Bot Nets Aim For ID Theft, Spyware Installs: Report

At least a million computers around the world host bot software unwittingly and are controlled by individuals or groups using these "bot nets" to steal identities and install and distribute spyware, according to a new report by the Honeynet Project.

The March 13 report said combinations of functionalities in these bot nets can be used for large-scale identity theft, phishing, or spyware, with typical bots tied to ten thousand computers at a time using Internet Relay Chat (IRC) and similar networks for command and control, with plugin architecture allowing new features to be added quickly, according to report co-author Thorsten Holz.

Holz and other researchers tapped into over a hundred such bot nets since the summer of 2004, some of which had over 50,000 computers each and used them for denial-of-service attacks as well as ID theft and adware/spyware installation.

"Our research shows that some attackers are highly skilled and organized, potentially belonging to some well-organized crime structures," Holzsaid in the report. "Even in unskilled hands, it should be obvious that bot nets are a loaded and powerful weapon."

It’s believed that last summer's outage at Akamai Technologies, an Internet service provider, was caused by a bot net onslaught. Since then, Holz told reporters, bot nets have added other mischief to their repertoires aside from that described above—including stealing player character items, dropping them at predetermined cyberspace locations, and trying to sell them on eBay.
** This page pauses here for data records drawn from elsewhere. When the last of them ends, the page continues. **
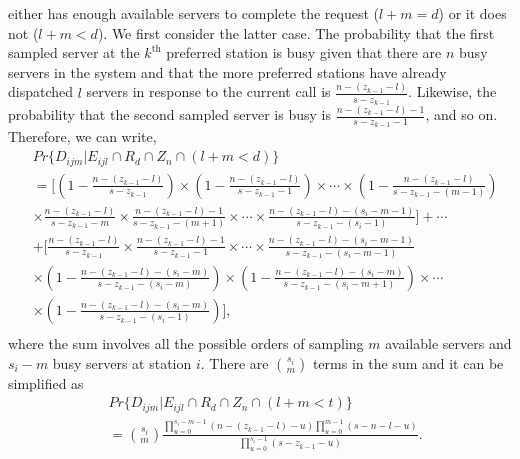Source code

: \documentclass[11pt]{article}\topmargin 0mm
\begin{document}
either has enough available servers to complete the request
($l+m=d$) or it does not ($l+m<d$). We first consider the
latter case. The probability that the first sampled server at
the $k^\text{th}$ preferred station is busy given that there
are $n$ busy servers in the system and that the more preferred
stations have already dispatched $l$ servers in response to the
current call is $\frac{n-(z_{k-1}-l)}{s-z_{k-1}}$. {\color{blue}{This probability is computed under the assumption that servers are dependent. The denominator is the total number of servers at stations with preference $k,\cdots,|I|$ and the numerator is the number of busy servers at those stations.}} Likewise,
the probability that the second sampled server is busy is
$\frac{n-(z_{k-1}-l)-1}{s-z_{k-1}-1}$, and so on. Therefore, we
can write,
\begin{equation}
\begin{split}
& Pr\{D_{ijm}|E_{ijl} \cap R_d \cap Z_n \cap (l+m<d)\} \\
& = \Biggl[\left(1-\frac{n-(z_{k-1}-l)}{s-z_{k-1}}\right)\times \left(1-\frac{n-(z_{k-1}-l)}{s-z_{k-1}-1}\right)\times \cdots \times \left(1-\frac{n-(z_{k-1}-l)}{s-z_{k-1}-(m-1)}\right) \\
& \times \frac{n-(z_{k-1}-l)}{s-z_{k-1}-m} \times \frac{n-(z_{k-1}-l)-1}{s-z_{k-1}-(m+1)} \times \cdots \times \frac{n-(z_{k-1}-l)-(s_i-m-1)}{s-z_{k-1}-(s_i-1)}\Biggr] + \cdots \\
& + \Biggl[\frac{n-(z_{k-1}-l)}{s-z_{k-1}}\times \frac{n-(z_{k-1}-l)-1}{s-z_{k-1}-1}\times \cdots \times \frac{n-(z_{k-1}-l)-(s_i-m-1)}{s-z_{k-1}-(s_i-m-1)} \\
& \times \left(1-\frac{n-(z_{k-1}-l)-(s_i-m)}{s-z_{k-1}-(s_i-m)}\right) \times \left(1-\frac{n-(z_{k-1}-l)-(s_i-m)}{s-z_{k-1}-(s_i-m+1)}\right) \times \cdots \\
& \times \left(1-\frac{n-(z_{k-1}-l)-(s_i-m)}{s-z_{k-1}-(s_i-1)}\right)\Biggr], \\
\end{split}
\end{equation}
where the sum involves all the possible orders of sampling $m$
available servers and $s_i-m$ busy servers at station $i$.
There are ${s_i \choose m}$ terms in the sum and it can be
simplified as
\begin{equation}
\label{eq:P(Aijm|l+m<d)}
\begin{split}
& Pr\{D_{ijm}|E_{ijl} \cap R_d \cap Z_n \cap (l+m<t)\} \\
& = {s_i \choose m} \frac{\prod_{u=0}^{s_i-m-1}(n-(z_{k-1}-l)-u) \prod_{u=0}^{m-1}(s-n-l-u)}{\prod_{u=0}^{s_i-1}(s-z_{k-1}-u)}.
\end{split}
\end{equation}
\end{document}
Holz said bot nets in the near future could move to the peer-to-peer world, since those communications are hard to intercept and close, while there is a concurrent trend toward smaller numbers in a bot net, which he said could make them harder to detect but just as damaging as the larger networks.

"Since the people who run botnets often share the same motives (DDoS attacks or other crimes) every bot family has its own set of commands to implement the same goals," said the Honeynet Project white paper. "Agobot is really nice here: Just (grab) the source for RegisterCommand and get the whole command-list with a complete description of all features. Due to the lack of clean design, the whole SDBot family is harder to analyze."

The Akamai takedown last year made Honeynet and other bot net watchers sensitive to possible large-value disruption or destruction, though Honeynet said no bot net attacks against government or military institutions had been detected as of this writing. "(T)ime will tell," Honeynet warned, "if this persists."